Seoul: The BMW Group on Monday officially apologized for the fires that consumed some of its vehicles and stressed that the hardware issue cited for the problem is not specific to South Korea.
The statement came as the German luxury carmaker held an “urgent” press conference in Seoul to explain the fires in its vehicles while outlining the company’s recall plans here.
“The cause is only a hardware issue. It has nothing to do with software. And the root cause is not Korea specific. Similar rates are observed in other jurisdictions,” Vice President Johann Ebenbichler in charge of quality at BMW Group told the media, as reported by Yonhap.

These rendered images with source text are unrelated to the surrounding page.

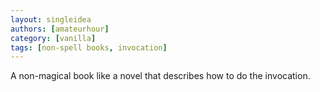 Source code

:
```yaml
---
layout: singleidea
authors: [amateurhour]
category: [vanilla]
tags: [non-spell books, invocation]
---
```

A non-magical book like a novel that describes how to do the invocation.

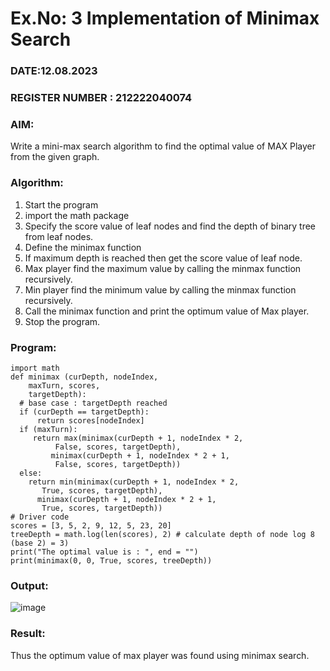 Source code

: # Ex.No: 3  Implementation of Minimax Search                                                    

### DATE:12.08.2023
### REGISTER NUMBER : 212222040074
### AIM: 
Write a mini-max search algorithm to find the optimal value of MAX Player from the given graph.
### Algorithm:
1. Start the program
2. import the math package
3. Specify the score value of leaf nodes and find the depth of binary tree from leaf nodes.
4. Define the minimax function
5. If maximum depth is reached then get the score value of leaf node.
6. Max player find the maximum value by calling the minmax function recursively.
7. Min player find the minimum value by calling the minmax function recursively.
8. Call the minimax function  and print the optimum value of Max player.
9. Stop the program. 

### Program:
```
import math
def minimax (curDepth, nodeIndex,
    maxTurn, scores,
    targetDepth):
  # base case : targetDepth reached
  if (curDepth == targetDepth):
      return scores[nodeIndex]
  if (maxTurn):
     return max(minimax(curDepth + 1, nodeIndex * 2,
          False, scores, targetDepth),
         minimax(curDepth + 1, nodeIndex * 2 + 1,
          False, scores, targetDepth))
  else:
    return min(minimax(curDepth + 1, nodeIndex * 2,
       True, scores, targetDepth),
      minimax(curDepth + 1, nodeIndex * 2 + 1,
       True, scores, targetDepth))
# Driver code
scores = [3, 5, 2, 9, 12, 5, 23, 20]
treeDepth = math.log(len(scores), 2) # calculate depth of node log 8 (base 2) = 3)
print("The optimal value is : ", end = "")
print(minimax(0, 0, True, scores, treeDepth))
```
### Output:

![image](https://github.com/kaushik2022/AI_Lab_2023-24/assets/129837020/acca98c7-06fc-4a22-aca5-aad684e8b815)



### Result:
Thus the optimum value of max player was found using minimax search.
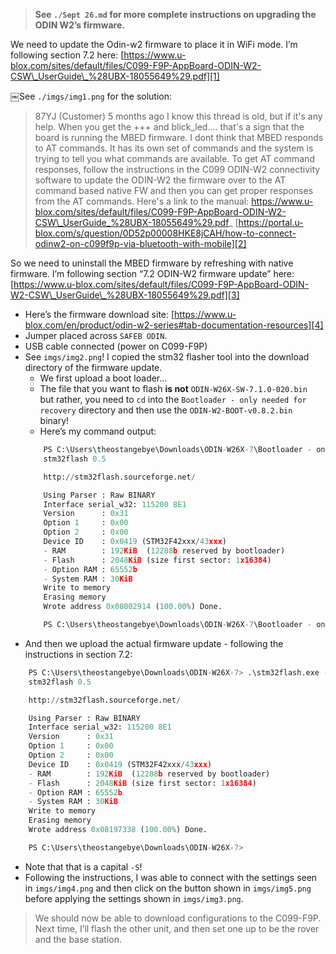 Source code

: 
> **See `./Sept 26.md` for more complete instructions on upgrading the ODIN W2’s firmware.**

We need to update the Odin-w2 firmware to place it in WiFi mode.  I’m following section 7.2 here: [https://www.u-blox.com/sites/default/files/C099-F9P-AppBoard-ODIN-W2-CSW\_UserGuide\_%28UBX-18055649%29.pdf][1]

￼See `./imgs/img1.png` for the solution: 

> 87YJ (Customer)
> 5 months ago
> I know this thread is old, but if it's any help. When you get the +++ and blick\_led.... that's a sign that the board is running the MBED firmware. I dont think that MBED responds to AT commands. It has its own set of commands and the system is trying to tell you what commands are available. To get AT command responses, follow the instructions in the C099 ODIN-W2 connectivity software to update the ODIN-W2 the firmware over to the AT command based native FW and then you can get proper responses from the AT commands. Here's a link to the manual: https://www.u-blox.com/sites/default/files/C099-F9P-AppBoard-ODIN-W2-CSW\_UserGuide_%28UBX-18055649%29.pdf_
> [https://portal.u-blox.com/s/question/0D52p00008HKE8jCAH/how-to-connect-odinw2-on-c099f9p-via-bluetooth-with-mobile][2]

So we need to uninstall the MBED firmware by refreshing with native firmware.  I’m following section “7.2 ODIN-W2 firmware update” here: [https://www.u-blox.com/sites/default/files/C099-F9P-AppBoard-ODIN-W2-CSW\_UserGuide\_%28UBX-18055649%29.pdf][3]

* Here’s the firmware download site: [https://www.u-blox.com/en/product/odin-w2-series#tab-documentation-resources][4]
* Jumper placed across `SAFEB ODIN`.
* USB cable connected (power on C099-F9P)
* See `imgs/img2.png`!  I copied the stm32 flasher tool into the download directory of the firmware update. 
	* We first upload a boot loader... 
	* The file that you want to flash **is not** `ODIN-W26X-SW-7.1.0-020.bin ` but rather, you need to `cd` into the `Bootloader - only needed for recovery` directory and then use the `ODIN-W2-BOOT-v0.8.2.bin ` binary!  
	* Here’s my command output: 
	```python
		PS C:\Users\theostangebye\Downloads\ODIN-W26X-7\Bootloader - only needed for recovery> ..\stm32flash.exe -b 115200 -w .\ODIN-W2-BOOT-v0.8.2.bin -s 0x000000 COM4
		stm32flash 0.5

		http://stm32flash.sourceforge.net/

		Using Parser : Raw BINARY
		Interface serial_w32: 115200 8E1
		Version      : 0x31
		Option 1     : 0x00
		Option 2     : 0x00
		Device ID    : 0x0419 (STM32F42xxx/43xxx)
		- RAM        : 192KiB  (12288b reserved by bootloader)
		- Flash      : 2048KiB (size first sector: 1x16384)
		- Option RAM : 65552b
		- System RAM : 30KiB
		Write to memory
		Erasing memory
		Wrote address 0x08002914 (100.00%) Done.

		PS C:\Users\theostangebye\Downloads\ODIN-W26X-7\Bootloader - only needed for recovery>
	```
* And then we upload the actual firmware update - following the instructions in section 7.2:
```python
	PS C:\Users\theostangebye\Downloads\ODIN-W26X-7> .\stm32flash.exe -b 115200 -w .\ODIN-W26X-SW-7.1.0-020.bin -S 0x8010000 COM4
	stm32flash 0.5

	http://stm32flash.sourceforge.net/

	Using Parser : Raw BINARY
	Interface serial_w32: 115200 8E1
	Version      : 0x31
	Option 1     : 0x00
	Option 2     : 0x00
	Device ID    : 0x0419 (STM32F42xxx/43xxx)
	- RAM        : 192KiB  (12288b reserved by bootloader)
	- Flash      : 2048KiB (size first sector: 1x16384)
	- Option RAM : 65552b
	- System RAM : 30KiB
	Write to memory
	Erasing memory
	Wrote address 0x08197338 (100.00%) Done.

	PS C:\Users\theostangebye\Downloads\ODIN-W26X-7>
```

* Note that that is a capital `-S`!
* Following the instructions, I was able to connect with the settings seen in `imgs/img4.png` and then click on the button shown in `imgs/img5.png` before applying the settings shown in `imgs/img3.png`.

> We should now be able to download configurations to the C099-F9P.  Next time, I’ll flash the other unit, and then set one up to be the rover and the base station.



[1]:	https://www.u-blox.com/sites/default/files/C099-F9P-AppBoard-ODIN-W2-CSW_UserGuide_%28UBX-18055649%29.pdf
[2]:	https://portal.u-blox.com/s/question/0D52p00008HKE8jCAH/how-to-connect-odinw2-on-c099f9p-via-bluetooth-with-mobile
[3]:	https://www.u-blox.com/sites/default/files/C099-F9P-AppBoard-ODIN-W2-CSW_UserGuide_%28UBX-18055649%29.pdf
[4]:	https://www.u-blox.com/en/product/odin-w2-series#tab-documentation-resources
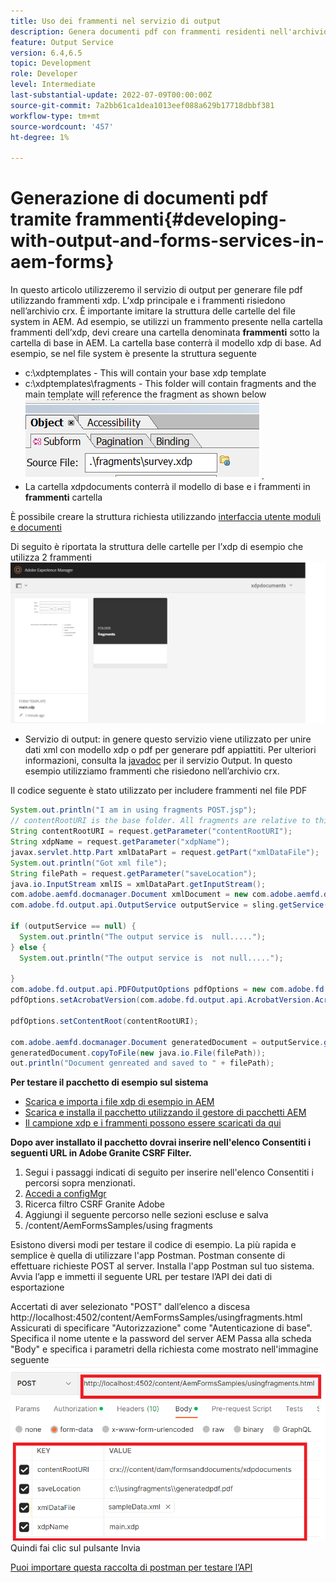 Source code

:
 ```yaml
---
title: Uso dei frammenti nel servizio di output
description: Genera documenti pdf con frammenti residenti nell'archivio crx
feature: Output Service
version: 6.4,6.5
topic: Development
role: Developer
level: Intermediate
last-substantial-update: 2022-07-09T00:00:00Z
source-git-commit: 7a2bb61ca1dea1013eef088a629b17718dbbf381
workflow-type: tm+mt
source-wordcount: '457'
ht-degree: 1%

---
```


# Generazione di documenti pdf tramite frammenti{#developing-with-output-and-forms-services-in-aem-forms}


In questo articolo utilizzeremo il servizio di output per generare file pdf utilizzando frammenti xdp. L’xdp principale e i frammenti risiedono nell’archivio crx. È importante imitare la struttura delle cartelle del file system in AEM. Ad esempio, se utilizzi un frammento presente nella cartella frammenti dell’xdp, devi creare una cartella denominata **frammenti** sotto la cartella di base in AEM. La cartella base conterrà il modello xdp di base. Ad esempio, se nel file system è presente la struttura seguente
* c:\xdptemplates - This will contain your base xdp template
* c:\xdptemplates\fragments - This folder will contain fragments and the main template will reference the fragment as shown below
   ![fragment-xdp](assets/survey-fragment.png).
* La cartella xdpdocuments conterrà il modello di base e i frammenti in **frammenti** cartella

È possibile creare la struttura richiesta utilizzando [interfaccia utente moduli e documenti](http://localhost:4502/aem/forms.html/content/dam/formsanddocuments)

Di seguito è riportata la struttura delle cartelle per l’xdp di esempio che utilizza 2 frammenti
![moduli&amp;documenti](assets/fragment-folder-structure-ui.png)


* Servizio di output: in genere questo servizio viene utilizzato per unire dati xml con modello xdp o pdf per generare pdf appiattiti. Per ulteriori informazioni, consulta la [javadoc](https://helpx.adobe.com/experience-manager/6-5/forms/javadocs/index.html?com/adobe/fd/output/api/OutputService.html) per il servizio Output. In questo esempio utilizziamo frammenti che risiedono nell’archivio crx.


Il codice seguente è stato utilizzato per includere frammenti nel file PDF

```java
System.out.println("I am in using fragments POST.jsp");
// contentRootURI is the base folder. All fragments are relative to this folder
String contentRootURI = request.getParameter("contentRootURI");
String xdpName = request.getParameter("xdpName");
javax.servlet.http.Part xmlDataPart = request.getPart("xmlDataFile");
System.out.println("Got xml file");
String filePath = request.getParameter("saveLocation");
java.io.InputStream xmlIS = xmlDataPart.getInputStream();
com.adobe.aemfd.docmanager.Document xmlDocument = new com.adobe.aemfd.docmanager.Document(xmlIS);
com.adobe.fd.output.api.OutputService outputService = sling.getService(com.adobe.fd.output.api.OutputService.class);

if (outputService == null) {
  System.out.println("The output service is  null.....");
} else {
  System.out.println("The output service is  not null.....");

}
com.adobe.fd.output.api.PDFOutputOptions pdfOptions = new com.adobe.fd.output.api.PDFOutputOptions();
pdfOptions.setAcrobatVersion(com.adobe.fd.output.api.AcrobatVersion.Acrobat_11);

pdfOptions.setContentRoot(contentRootURI);

com.adobe.aemfd.docmanager.Document generatedDocument = outputService.generatePDFOutput(xdpName, xmlDocument, pdfOptions);
generatedDocument.copyToFile(new java.io.File(filePath));
out.println("Document genreated and saved to " + filePath);
```

**Per testare il pacchetto di esempio sul sistema**

* [Scarica e importa i file xdp di esempio in AEM](assets/xdp-templates-fragments.zip)
* [Scarica e installa il pacchetto utilizzando il gestore di pacchetti AEM](assets/using-fragments-assets.zip)
* [Il campione xdp e i frammenti possono essere scaricati da qui](assets/xdptemplates.zip)

**Dopo aver installato il pacchetto dovrai inserire nell&#39;elenco Consentiti i seguenti URL in Adobe Granite CSRF Filter.**

1. Segui i passaggi indicati di seguito per inserire nell&#39;elenco Consentiti i percorsi sopra menzionati.
1. [Accedi a configMgr](http://localhost:4502/system/console/configMgr)
1. Ricerca filtro CSRF Granite Adobe
1. Aggiungi il seguente percorso nelle sezioni escluse e salva
1. /content/AemFormsSamples/using fragments

Esistono diversi modi per testare il codice di esempio. La più rapida e semplice è quella di utilizzare l&#39;app Postman. Postman consente di effettuare richieste POST al server. Installa l&#39;app Postman sul tuo sistema.
Avvia l’app e immetti il seguente URL per testare l’API dei dati di esportazione

Accertati di aver selezionato &quot;POST&quot; dall’elenco a discesa http://localhost:4502/content/AemFormsSamples/usingfragments.html Assicurati di specificare &quot;Autorizzazione&quot; come &quot;Autenticazione di base&quot;. Specifica il nome utente e la password del server AEM Passa alla scheda &quot;Body&quot; e specifica i parametri della richiesta come mostrato nell&#39;immagine seguente
![esportare](assets/using-fragment-postman.png)
Quindi fai clic sul pulsante Invia

[Puoi importare questa raccolta di postman per testare l’API](assets/usingfragments.postman_collection.json)
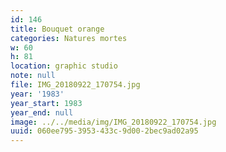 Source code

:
 ```yaml
---
id: 146
title: Bouquet orange
categories: Natures mortes
w: 60
h: 81
location: graphic studio
note: null
file: IMG_20180922_170754.jpg
year: '1983'
year_start: 1983
year_end: null
image: ../../media/img/IMG_20180922_170754.jpg
uuid: 060ee795-3953-433c-9d00-2bec9ad02a95
---
```


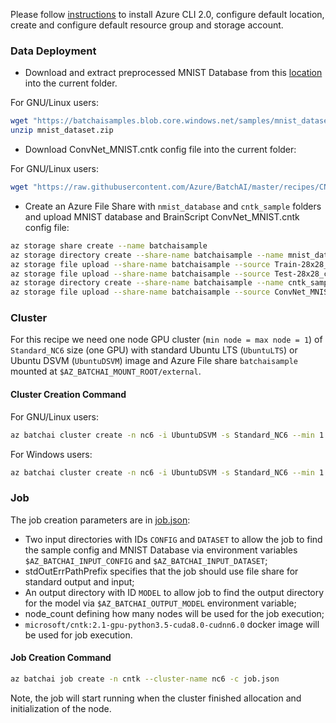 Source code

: Please follow [instructions](/recipes/Readme.md) to install Azure CLI 2.0, configure default location, create and configure default resource group and storage account.


### Data Deployment

- Download and extract preprocessed MNIST Database from this [location](https://batchaisamples.blob.core.windows.net/samples/mnist_dataset.zip?st=2017-09-29T18%3A29%3A00Z&se=2099-12-31T08%3A00%3A00Z&sp=rl&sv=2016-05-31&sr=c&sig=PmhL%2BYnYAyNTZr1DM2JySvrI12e%2F4wZNIwCtf7TRI%2BM%3D) into the current folder.

For GNU/Linux users:

```sh
wget "https://batchaisamples.blob.core.windows.net/samples/mnist_dataset.zip?st=2017-09-29T18%3A29%3A00Z&se=2099-12-31T08%3A00%3A00Z&sp=rl&sv=2016-05-31&sr=c&sig=PmhL%2BYnYAyNTZr1DM2JySvrI12e%2F4wZNIwCtf7TRI%2BM%3D" -O mnist_dataset.zip
unzip mnist_dataset.zip
```

- Download ConvNet_MNIST.cntk config file into the current folder:

For GNU/Linux users:

```sh
wget "https://raw.githubusercontent.com/Azure/BatchAI/master/recipes/CNTK/CNTK-GPU-BrainScript/ConvNet_MNIST.cntk?token=AcZzrfNpH_TV0LwzeHO_iGt4Kuh04on8ks5Z4bFrwA%3D%3D" -O ConvNet_MNIST.cntk
```

- Create an Azure File Share with `nmist_database` and `cntk_sample` folders and upload MNIST database and BrainScript ConvNet_MNIST.cntk config file:

```sh
az storage share create --name batchaisample
az storage directory create --share-name batchaisample --name mnist_database
az storage file upload --share-name batchaisample --source Train-28x28_cntk_text.txt --path mnist_database
az storage file upload --share-name batchaisample --source Test-28x28_cntk_text.txt --path mnist_database
az storage directory create --share-name batchaisample --name cntk_samples
az storage file upload --share-name batchaisample --source ConvNet_MNIST.cntk --path cntk_samples
```

### Cluster

For this recipe we need one node GPU cluster (`min node = max node = 1`) of `Standard_NC6` size (one GPU) with standard Ubuntu LTS (`UbuntuLTS`) or Ubuntu DSVM (```UbuntuDSVM```) image and Azure File share `batchaisample` mounted at `$AZ_BATCHAI_MOUNT_ROOT/external`.

#### Cluster Creation Command

For GNU/Linux users:

```sh
az batchai cluster create -n nc6 -i UbuntuDSVM -s Standard_NC6 --min 1 --max 1 --afs-name batchaisample --afs-mount-path external -u $USER -k ~/.ssh/id_rsa.pub
```

For Windows users:

```sh
az batchai cluster create -n nc6 -i UbuntuDSVM -s Standard_NC6 --min 1 --max 1 --afs-name batchaisample --afs-mount-path external -u <user_name> -p <password>
```

### Job

The job creation parameters are in [job.json](./job.json):

- Two input directories with IDs `CONFIG` and `DATASET` to allow the job to find the sample config and MNIST Database via environment variables `$AZ_BATCHAI_INPUT_CONFIG` and `$AZ_BATCHAI_INPUT_DATASET`;
- stdOutErrPathPrefix specifies that the job should use file share for standard output and input;
- An output directory with ID `MODEL` to allow job to find the output directory for the model via `$AZ_BATCHAI_OUTPUT_MODEL` environment variable;
- node_count defining how many nodes will be used for the job execution;
- ```microsoft/cntk:2.1-gpu-python3.5-cuda8.0-cudnn6.0``` docker image will be used for job execution.

#### Job Creation Command

```sh
az batchai job create -n cntk --cluster-name nc6 -c job.json
```

Note, the job will start running when the cluster finished allocation and initialization of the node.
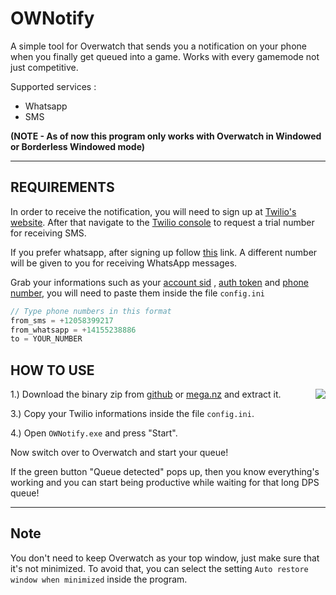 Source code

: # OWNotify

A simple tool for Overwatch that sends you a notification on your phone when you finally get queued into a game. Works with every gamemode not just competitive.

Supported services :

- Whatsapp
- SMS

**(NOTE - As of now this program only works with Overwatch in Windowed or Borderless Windowed mode)**

---

## REQUIREMENTS

In order to receive the notification, you will need to sign up at [Twilio's website](https://www.twilio.com/try-twilio). After that navigate to the [Twilio console](https://www.twilio.com/console) to request a trial number for receiving SMS.

<!-- <img align="right" src="https://i.postimg.cc/85dpc4rQ/console.png" height=250> -->

If you prefer whatsapp, after signing up follow [this](https://www.twilio.com/console/sms/whatsapp/learn) link. A different number will be given to you for receiving WhatsApp messages.

Grab your informations such as your <u>account sid</u> , <u>auth token</u> and <u>phone number</u>, you will need to paste them inside the file `config.ini`


```c
// Type phone numbers in this format
from_sms = +12058399217
from_whatsapp = +14155238886
to = YOUR_NUMBER
```

## HOW TO USE

>><img align="right" src="https://i.postimg.cc/g0FrdtxH/demo.png">

1.) Download the binary zip from [github](https://github.com/crownium/OWNotify/releases/download/v1.0/OWNotify.zip) or [mega.nz](https://mega.nz/file/bOom1BaT#EXGxjJz1EhmzqvMjRdNaSHPepuh88HkQi__5IMGXUNk) and extract it.

3.) Copy your Twilio informations inside the file `config.ini`.

4.) Open `OWNotify.exe` and press "Start".

Now switch over to Overwatch and start your queue!

If the green button "Queue detected" pops up, then you know everything's working and you can start being productive while waiting for that long DPS queue!

---

## Note

You don't need to keep Overwatch as your top window, just make sure that it's not minimized. To avoid that, you can select the setting `Auto restore window when minimized` inside the program.
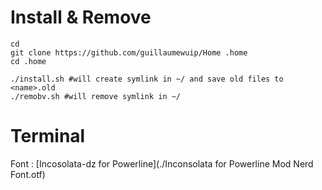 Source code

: 
# Install & Remove

```
cd
git clone https://github.com/guillaumewuip/Home .home
cd .home

./install.sh #will create symlink in ~/ and save old files to <name>.old
./remobv.sh #will remove symlink in ~/
```

# Terminal

Font : [Incosolata-dz for Powerline](./Inconsolata for Powerline Mod Nerd Font.otf)

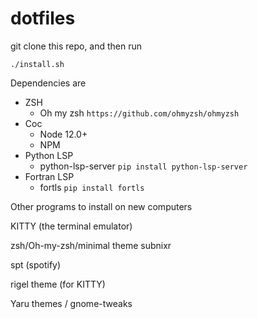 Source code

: # dotfiles

git clone this repo, and then run

```
./install.sh
```

Dependencies are 

- ZSH
  - Oh my zsh `https://github.com/ohmyzsh/ohmyzsh`
- Coc
  - Node 12.0+
  - NPM 
- Python LSP
  - python-lsp-server `pip install python-lsp-server`
- Fortran LSP
  - fortls `pip install fortls`


Other programs to install on new computers

KITTY (the terminal emulator)

zsh/Oh-my-zsh/minimal theme subnixr

spt (spotify)

rigel theme (for KITTY)

Yaru themes / gnome-tweaks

He cited the leakage of an exhaust gas recirculation (EGR) cooler as the main cause of the fire incidents that happened in the cars in Asia’s fourth-biggest economy this year.
The vice president said the latest fires are “specific problems with the EGR cooler” in BMW vehicles.
BMW used the same software and hardware for its vehicles sold in Europe and Korea.
The EGR-caused failure rate in diesel-powered BMW vehicles sold in Korea is 0.10 per cent, similar to 0.12 per cent in BMW diesel cars sold globally, the carmaker said, without giving a specific timeframe.
However, the company didn’t explain why EGR-related fires are concentrated in Korea this year.
There have been 32 cases of fires in the engine compartments of BMW vehicles, mainly the 520d sedan, coming into 2018. BMW said it will recall 106,317 vehicles to make an emergency check on the EGR component at its 61 after-sales service centres.
The Ministry of Land, Infrastructure and Transport said 10 per cent of BMW vehicles that underwent the emergency examination are at high risk of fire.
The official recall is scheduled to start on August 20 to replace the EGR cooler and module and clean the EGR pipe. The EGR is one of the principal devices used to reduce nitrogen oxide emissions from diesel engines.
Meanwhile, two groups of Korean consumers filed a joint suit against BMW over the faulty part. More consumers are set to take legal action against the German company in the coming weeks.
Last week, the transport ministry urged owners of BMWs not to drive their vehicles until safety issues are fully resolved.
The ministry said it will as quickly as possible investigate what caused the fires in a thorough and transparent manner. It also vowed to review existing laws and regulations involving the recall system to prevent carmakers from taking advantage of loopholes that could jeopardize public safety.